Always Home and Uncool said...

It think dishwasher layout protocol truly is a guy thing. You're the fourth one, myself included, I know who seems to understand the value of spatial relations to the cleansing ritual and process.

Natalie said...

you, my friend, are a writer! this was so funny! and the speed dating comment...cracked me up!

i have a way i like to load the dishwasher, and my husband has a different way. once one of us starts loading we have to finish the job or else the other person comes in and takes it all out to start over. i wish he would just see that my way is better. i am not complaining though. at least he loads it!

Mama Dawg said...

I have a juice glass with cherries on it that was widowed a while ago. Is, perchance, your bowl a lesbian or can be converted to one? Cause if so, my juice glass is ready to go!

LiteralDan said...

Kori: My heart goes out to your coffee mug cabinet. Maybe I'll send over a casserole or something.

Hey, I go with what the people want, and it seems to be Ms. Bertinelli on Lifetime.
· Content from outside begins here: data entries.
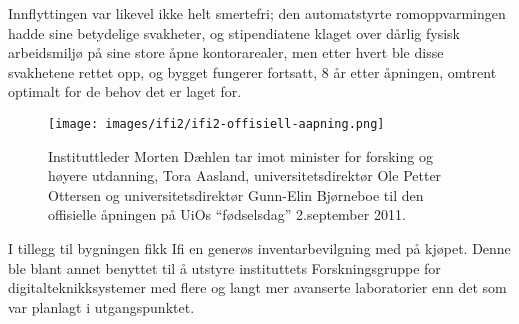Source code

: Innflyttingen var likevel ikke helt smertefri; den automatstyrte romoppvarmingen hadde sine betydelige svakheter, og stipendiatene klaget over dårlig fysisk arbeidsmiljø på sine store åpne kontorarealer, men etter hvert ble disse svakhetene rettet opp, og bygget fungerer fortsatt, 8 år etter åpningen, omtrent optimalt for de behov det er laget for.

\begin{figure}
	\texttt{[image: images/ifi2/ifi2-offisiell-aapning.png]}
	\caption{Instituttleder Morten Dæhlen tar imot minister for forsking og høyere utdanning, Tora Aasland, universitetsdirektør Ole Petter Ottersen og universitetsdirektør Gunn-Elin Bjørneboe til den offisielle åpningen på UiOs ``fødselsdag'' 2.september 2011.}
\end{figure}

I tillegg til bygningen fikk Ifi en generøs inventarbevilgning med på kjøpet. Denne ble blant annet benyttet til å utstyre instituttets Forskningsgruppe for digitalteknikksystemer med flere og langt mer avanserte laboratorier enn det som var planlagt i utgangspunktet.
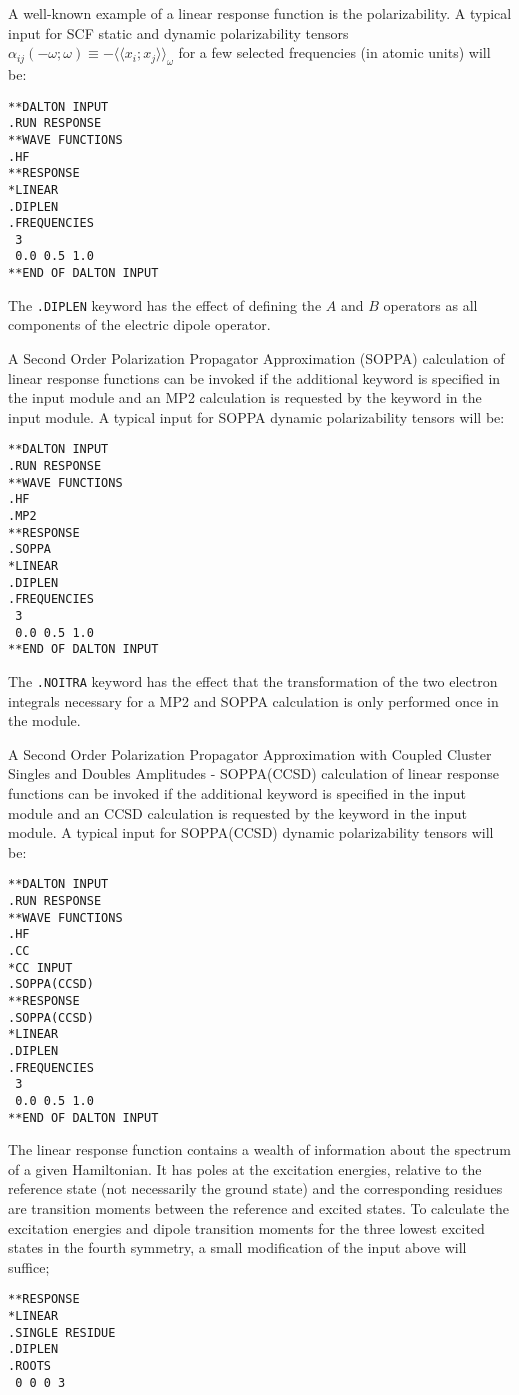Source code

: A well-known example of a linear response
function is the polarizability.
A typical input for SCF static and dynamic polarizability tensors
$\alpha_{ij}(-\omega;\omega)\equiv-\langle\!\langle
x_i;x_j\rangle\!\rangle_\omega$ for a few selected frequencies (in
atomic units) will be:
\begin{verbatim}
**DALTON INPUT
.RUN RESPONSE
**WAVE FUNCTIONS
.HF
**RESPONSE
*LINEAR
.DIPLEN
.FREQUENCIES
 3
 0.0 0.5 1.0
**END OF DALTON INPUT
\end{verbatim}
The {\tt .DIPLEN} keyword has the effect of defining the $A$ and $B$
operators as all components of the electric dipole operator.

A Second Order Polarization Propagator Approximation
(SOPPA)\cite{esnpjjodjcp73,jopjdycpr2,mjpekdtehjajjojcp}
calculation of linear response functions
can be invoked if the additional keyword  is specified in the 
 input module and an MP2 calculation is requested by the 
keyword  in the  input module.  A typical input 
for SOPPA dynamic polarizability tensors  will be:
\begin{verbatim}
**DALTON INPUT
.RUN RESPONSE
**WAVE FUNCTIONS
.HF
.MP2
**RESPONSE
.SOPPA
*LINEAR
.DIPLEN
.FREQUENCIES
 3
 0.0 0.5 1.0
**END OF DALTON INPUT
\end{verbatim}
The {\tt .NOITRA} keyword has the effect that the transformation of the two 
electron integrals necessary for a MP2 and SOPPA calculation is only performed
once in the  module.

A Second Order Polarization Propagator Approximation with Coupled Cluster
Singles and Doubles Amplitudes - SOPPA(CCSD)\cite{soppaccsd}
calculation of linear response functions can be invoked if the additional 
keyword  is specified in the 
 input module and an CCSD calculation is requested by the 
keyword  in the  input module.  A typical input 
for SOPPA(CCSD) dynamic polarizability tensors  will be:
\begin{verbatim}
**DALTON INPUT
.RUN RESPONSE
**WAVE FUNCTIONS
.HF
.CC
*CC INPUT
.SOPPA(CCSD)
**RESPONSE
.SOPPA(CCSD)
*LINEAR
.DIPLEN
.FREQUENCIES
 3
 0.0 0.5 1.0
**END OF DALTON INPUT
\end{verbatim}

The linear response function contains a wealth of
information about the spectrum of a given Hamiltonian. 
It has poles at the excitation
energies, 
relative to the reference state (not necessarily the ground state) and the
corresponding residues are transition
moments between the reference and
excited states. To calculate the excitation energies and dipole transition 
moments for the three lowest excited states
in the fourth symmetry, a small 
modification of the input above will suffice;
\begin{verbatim}
**RESPONSE
*LINEAR
.SINGLE RESIDUE
.DIPLEN
.ROOTS
 0 0 0 3
\end{verbatim}

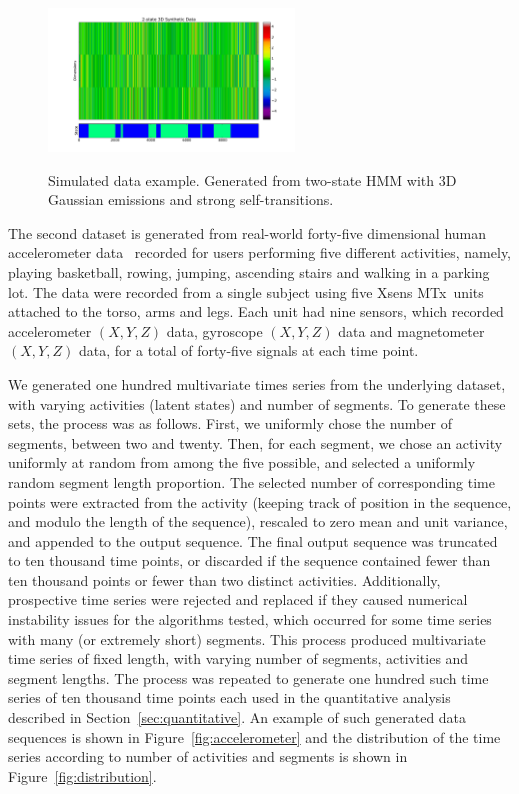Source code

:\documentclass[letterpaper]{article}
\begin{document}
\begin{figure}[htbp]
  \centering
    \includegraphics[width=1.\linewidth,
    height = 1.5in]{images/3D_synthetic_data_example.pdf}
    \label{fig:simulated}
  \caption{\small{Simulated data example. Generated from two-state HMM with 3D
  Gaussian emissions and strong self-transitions.}}
\end{figure}
The second dataset is generated from real-world forty-five dimensional human accelerometer data~\cite{Altun:2010:CSC:1823245.1823314} recorded for users performing five different activities, namely, playing basketball, rowing, jumping, ascending stairs and walking in a parking lot. The data were recorded from a single subject using five Xsens MTx\texttrademark\ units attached to the torso, arms and legs. Each unit had nine sensors, which recorded accelerometer $(X, Y, Z)$ data, gyroscope $(X,Y,Z)$ data and magnetometer $(X,Y,Z)$ data, for a total of forty-five signals at each time point.

We generated one hundred multivariate times series from the underlying dataset,
with varying activities (latent states) and number of segments. To generate
these sets, the process was as follows. First, we uniformly chose the number of
segments, between two and twenty. Then, for each segment, we chose an activity
uniformly at random from among the five possible, and selected a uniformly
random segment length proportion. The selected number of corresponding time
points were extracted from the activity (keeping track of position in the
sequence, and modulo the length of the sequence), rescaled to zero mean and unit
variance, and appended to the output sequence. The final output sequence was
truncated to ten thousand time points, or discarded if the sequence contained
fewer than ten thousand points or fewer than two distinct activities.
Additionally, prospective time series were rejected and replaced if they caused
numerical instability issues for the algorithms tested, which occurred for some
time series with many (or extremely short) segments. This process produced
multivariate time series of fixed length, with varying number of segments,
activities and segment lengths. The process was repeated to generate one hundred
such time series of ten thousand time points each used in the quantitative
analysis described in Section~\ref{sec:quantitative}. An example of such
generated data sequences is shown in Figure~\ref{fig:accelerometer} and the
distribution of the time series according to number of activities and segments
is shown in Figure~\ref{fig:distribution}.
\end{document}

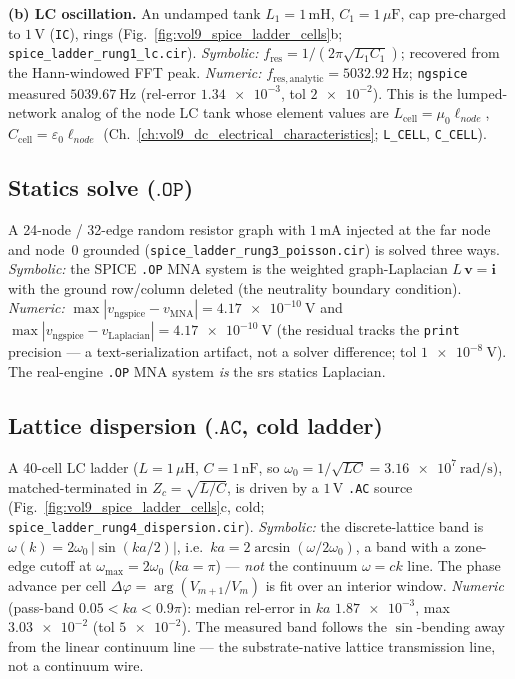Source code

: \textbf{(b) LC oscillation.} An undamped tank $L_1 = 1\,\mathrm{mH}$, $C_1 = 1\,\mu\mathrm{F}$, cap pre-charged to $1\,\mathrm{V}$ (\texttt{IC}), rings (Fig.~\ref{fig:vol9_spice_ladder_cells}b; \texttt{spice\_ladder\_rung1\_lc.cir}). \emph{Symbolic:} $f_{\mathrm{res}} = 1/(2\pi\sqrt{L_1 C_1})$; recovered from the Hann-windowed FFT peak. \emph{Numeric:} $f_{\mathrm{res,analytic}} = \qty{5032.92}{\hertz}$; \texttt{ngspice} measured $\qty{5039.67}{\hertz}$ (rel-error $\num{1.34e-3}$, tol $\num{2e-2}$). This is the lumped-network analog of the node LC tank whose element values are $L_{\mathrm{cell}} = \mu_0\ell_{node}$, $C_{\mathrm{cell}} = \varepsilon_0\ell_{node}$ (Ch.~\ref{ch:vol9_dc_electrical_characteristics};  \texttt{L\_CELL}, \texttt{C\_CELL}).

\subsection{Statics solve ($\mathtt{.OP}$)}
\label{subsec:vol9_app_spice_op}

A 24-node / 32-edge random resistor graph with $1\,\mathrm{mA}$ injected at the far node and node~0 grounded (\texttt{spice\_ladder\_rung3\_poisson.cir}) is solved three ways. \emph{Symbolic:} the SPICE \texttt{.OP} MNA system is the weighted graph-Laplacian $L\,\mathbf{v} = \mathbf{i}$ with the ground row/column deleted (the neutrality boundary condition). \emph{Numeric:} $\max|v_{\mathrm{ngspice}} - v_{\mathrm{MNA}}| = \qty{4.17e-10}{\volt}$ and $\max|v_{\mathrm{ngspice}} - v_{\mathrm{Laplacian}}| = \qty{4.17e-10}{\volt}$ (the residual tracks the \texttt{print} precision --- a text-serialization artifact, not a solver difference; tol $\qty{1e-8}{\volt}$). The real-engine \texttt{.OP} MNA system \emph{is} the srs statics Laplacian.

\subsection{Lattice dispersion ($\mathtt{.AC}$, cold ladder)}
\label{subsec:vol9_app_spice_ac_dispersion}

A 40-cell LC ladder ($L = 1\,\mu\mathrm{H}$, $C = 1\,\mathrm{nF}$, so $\omega_0 = 1/\sqrt{LC} = \qty{3.16e7}{\radian\per\second}$), matched-terminated in $Z_c = \sqrt{L/C}$, is driven by a $1\,\mathrm{V}$ \texttt{.AC} source (Fig.~\ref{fig:vol9_spice_ladder_cells}c, cold; \texttt{spice\_ladder\_rung4\_dispersion.cir}). \emph{Symbolic:} the discrete-lattice band is $\omega(k) = 2\omega_0\,|\sin(ka/2)|$, i.e.\ $ka = 2\arcsin(\omega/2\omega_0)$, a band with a zone-edge cutoff at $\omega_{\max} = 2\omega_0$ ($ka = \pi$) --- \emph{not} the continuum $\omega = ck$ line. The phase advance per cell $\Delta\varphi = \arg(V_{m+1}/V_m)$ is fit over an interior window. \emph{Numeric} (pass-band $0.05 < ka < 0.9\pi$): median rel-error in $ka$ $\num{1.87e-3}$, max $\num{3.03e-2}$ (tol $\num{5e-2}$). The measured band follows the $\sin$-bending away from the linear continuum line --- the substrate-native lattice transmission line, not a continuum wire.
Swirl Girl: Nice-- I tip my hat to you for your quipping skills, madame. I wonder what they'd think of that if I did... actually, I wouldn't know when to nest them and turn my back, or even who would go in who. So I guess she'll have to be chaste till death, unless she's content with the dating pool already in our cabinet.

I'm sorry, my casting choices are final. Though of course there are plenty of other dishes in the dishwasher, so speaking roles abound.

Andrea's Sweet Life: A bowl with chips has character, and is probably really well-made. They've had full lives. It's the ones that have no damage until they shatter irreparably that are where the melodrama's at.

Charlie Blockhead: Hey, cool, will do!

Always Home and Uncool: I hope it is, because in the last six months or so, I've been losing a lot of claims to "guy things". I will never lose this one, though, because as I explain to my wife or anyone else who mocks me, I hate washing dishes, so the more I can fit in there without compromising washing thoroughness, the better off I am.

Natalie: Thank you, thank you-- glad you liked it. I was all over the place with it and tried to pull it all together so I could get off the computer and wrestle with D-, (who definitely needs an outlet these days).

At least you guys each respect the art of dishwasher loading. It's greatly disrespected in our house by those who "just don't care". Heathens.

Mama Dawg: I don't know if bowl-cup relations would be considered homosexuality, regardless of the sex of the participants, or if the Morality Police of Dishes (MPD) would just call it bestiality and arrest them both.

Rikki said...

Oh boy! I totally feel your pain. I had a set of Waterford crystal wine glasses (four of them) that I got as a wedding gift (since I am NO high roller) and loved with a passion.

I was guilted in to hosting a bridal shower for an annoying coworker (never again). I had purchased plastic disposable wine glasses for the event, but the tacky bride-to-be rummaged through my cupboards and found my precious stemware. Not 30 seconds into her chardonnay, she dropped the glass.

I had to excuse myself so that I could go cry in the bathroom. It was tragic.

LiteralDan said...

The question is, did you forgive and forget by attending her funeral? Or was it too soon for forgiveness?

Rikki said...

I am still bitter 8 years later...may she rest in peace. ;)

LiteralDan said...

I would be bitter forever, but I'm just an awful person like that-- I'm sure in time you'll feel better about it.